You may remember me from my ridiculous posts about 7 years ago regarding putting 2x T88 turbos under the bonnet of a stock block mk4.. Well 7 years later I've gained a lot more experience, both hands on and theoretical, and I'm here to ask some real questions, and start this build.

The Plan:

I got ahold of a 1986 MK3 aerotop, 1g-ge and auto box (it was cheap and only 129,000 kms). I also have a s2 GS300 with a vvti 2jz-ge, and also an auto box. What I want to do is use the motor from my gs and build it, then drop it into the mk3. At the same time, depending on difficulty, drop the 1g into the gs, and being able to sell it as a driving car to recouperate funds (info on that will be great but for now, back to the Supra). This differs from regular posts and the ability to "use the search bar" when I get onto saying that I will be combining the difficulty of an na-t conversion on a vvti motor, WITH a supercharger in the mix as well, in a car that wasn't designed to house either.

So now you know I have a vvti na 2j. Id say in very good health. I have an Eaton M62 from a Mercedes c230/320 with low kms, it has an electronic clutch. I will say that I am looking to spend as least as possible, without doing this in any way that could cause detrimental problems later. I don't want to 'cheap out' as such, and I have no problem doing head studs, bearings, etc. That is all work I can do myself.
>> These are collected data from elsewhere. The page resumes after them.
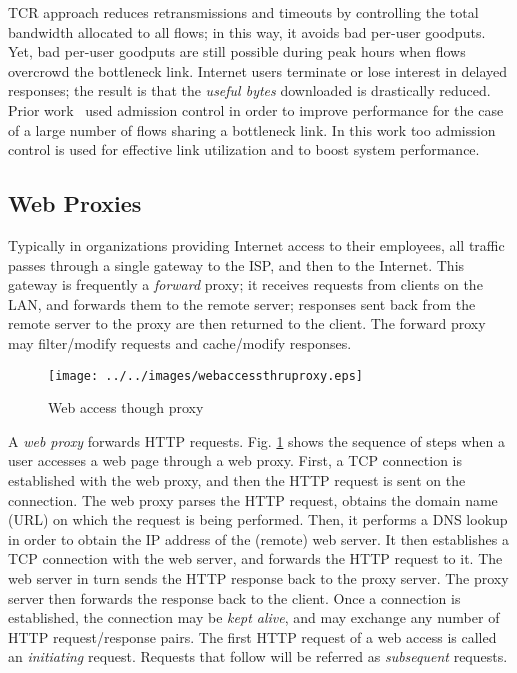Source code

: \documentclass[conference]{../../IEEEtran}
\begin{document}
TCR approach reduces retransmissions and timeouts by controlling the total bandwidth allocated to all flows; in this way, it avoids bad per-user goodputs. Yet, bad per-user goodputs are still possible during peak hours when flows overcrowd the bottleneck link. Internet users terminate or lose interest in delayed responses; the result is that the \emph{useful bytes} downloaded is drastically reduced. Prior work~\cite{references:banchs02}\cite{references:kumar}\cite{references:mortier00} used admission control in order to improve performance for the case of a large number of flows sharing a bottleneck link. In this work too admission control is used for effective link utilization and to boost system performance.

\subsection{Web Proxies}
Typically in organizations providing Internet access to their employees, all traffic passes through a single gateway to the ISP, and then to the Internet. This gateway is frequently a \emph{forward} proxy; it receives requests from clients on the LAN, and forwards them to the remote server; responses sent back from the remote server to the proxy are then returned to the client. The forward proxy may filter/modify requests and cache/modify responses.

\begin{figure}[hbt]
\centering
  \texttt{[image: ../../images/webaccessthruproxy.eps]}
 \caption{Web access though proxy}
\label{fig:webaccthruproxy}
\end{figure}

A \emph{web proxy} forwards HTTP requests. Fig. \ref{fig:webaccthruproxy} shows the sequence of steps when a user accesses a web page through a web proxy. First, a TCP connection is established with the web proxy, and then the HTTP request is sent on the connection. The web proxy parses the HTTP request, obtains the domain name (URL) on which the request is being performed. Then, it performs a DNS lookup in order to obtain the IP address of the (remote) web server. It then establishes a TCP connection with the web server, and forwards the HTTP request to it. The web server in turn sends the HTTP response back to the proxy server. The proxy server then forwards the response back to the client. Once a connection is established, the connection may be \emph{kept alive}, and may exchange any number of HTTP request/response pairs. The first HTTP request of a web access is called an \emph{initiating} request. Requests that follow will be referred as \emph{subsequent} requests.
\end{document}
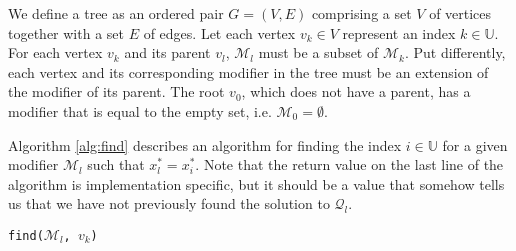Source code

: 

We define a tree as an ordered pair $G = (V,E)$ comprising a set $V$ of
vertices together with a set $E$ of edges.
Let each vertex $v_k \in V$ represent an index $k \in \mathbb{U}$.
For each vertex $v_k$ and its parent $v_l$, $\mathcal{M}_l$ must
be a subset of $\mathcal{M}_k$.
Put differently, each vertex and its corresponding modifier in the tree must be
an extension of the modifier of its parent.
The root $v_0$, which does not have a parent, has a modifier that is equal
to the empty set, i.e. $\mathcal{M}_0 = \emptyset$.

Algorithm \ref{alg:find} describes an algorithm for finding the index
$i \in \mathbb{U}$ for a given modifier $\mathcal{M}_l$ such that
$x_l^* = x_i^*$.
Note that the return value
on the last line of the algorithm is implementation specific, but it should be
a value that somehow tells us that we have not previously found the solution to
$\mathcal{Q}_l$.

\begin{algorithm}[ht!]
\caption{\texttt{find($\mathcal{M}_l$, $v_k$)}}
\label{alg:find}

\end{algorithm}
I am trying to avoid the extra expense of buying a gte head, as a mate of mine is adamant that using my vvti na head is going to cause headache throughout the build. I need some pro advice, where is the problem he is talking about?

The Setup:

I have designed and drawn a twincharged setup that makes sense to myself, I will attach a photo in a separate post as I keep getting a security error here. I know that compressing air that is already compressed gains an efficiency, meaning, if a turbo pushes 10psi worth of boost through a supercharger that would compress null pressure air to 10psi, you will get 28psi (ish), not 20. This appears to be a useful gain at whichever point in the rev range it will occur, and I wish to use it.

The designs I have drawn show the direction of air as follows:

Intake,
Turbo,
FMIC,
Y pipe, (leads to some TB/WG/valve**)
BOV,
SC,
WCIC,
BOV,
TB,
Intake.
** The Y pipe that leads to the valve is designed to bypass the SC once it has surpassed it's useable rpm/boost range, and feeds the turbo boost directly to the intake. Also when this valve is closed the air being pulled through the SC is getting pulled through the turbo, helping it to spool (slightly, but it makes a difference).

The extra BOV between turbo and SC is there to serve it's standard purpose, although there is no throttle body directly after it, if the engine suddenly decreases rpm so will the SC, creating excess pressure. The BOV directly before the TB will work no differently.

The process of compressing air creates heat, when compressing that air again it temperature increases drastically. Pair that with the fact that the turbo air is hot naturally due to passing exhaust turbing, and you can run into potential danger inside the engine. This is where the water cooled IC comes into play.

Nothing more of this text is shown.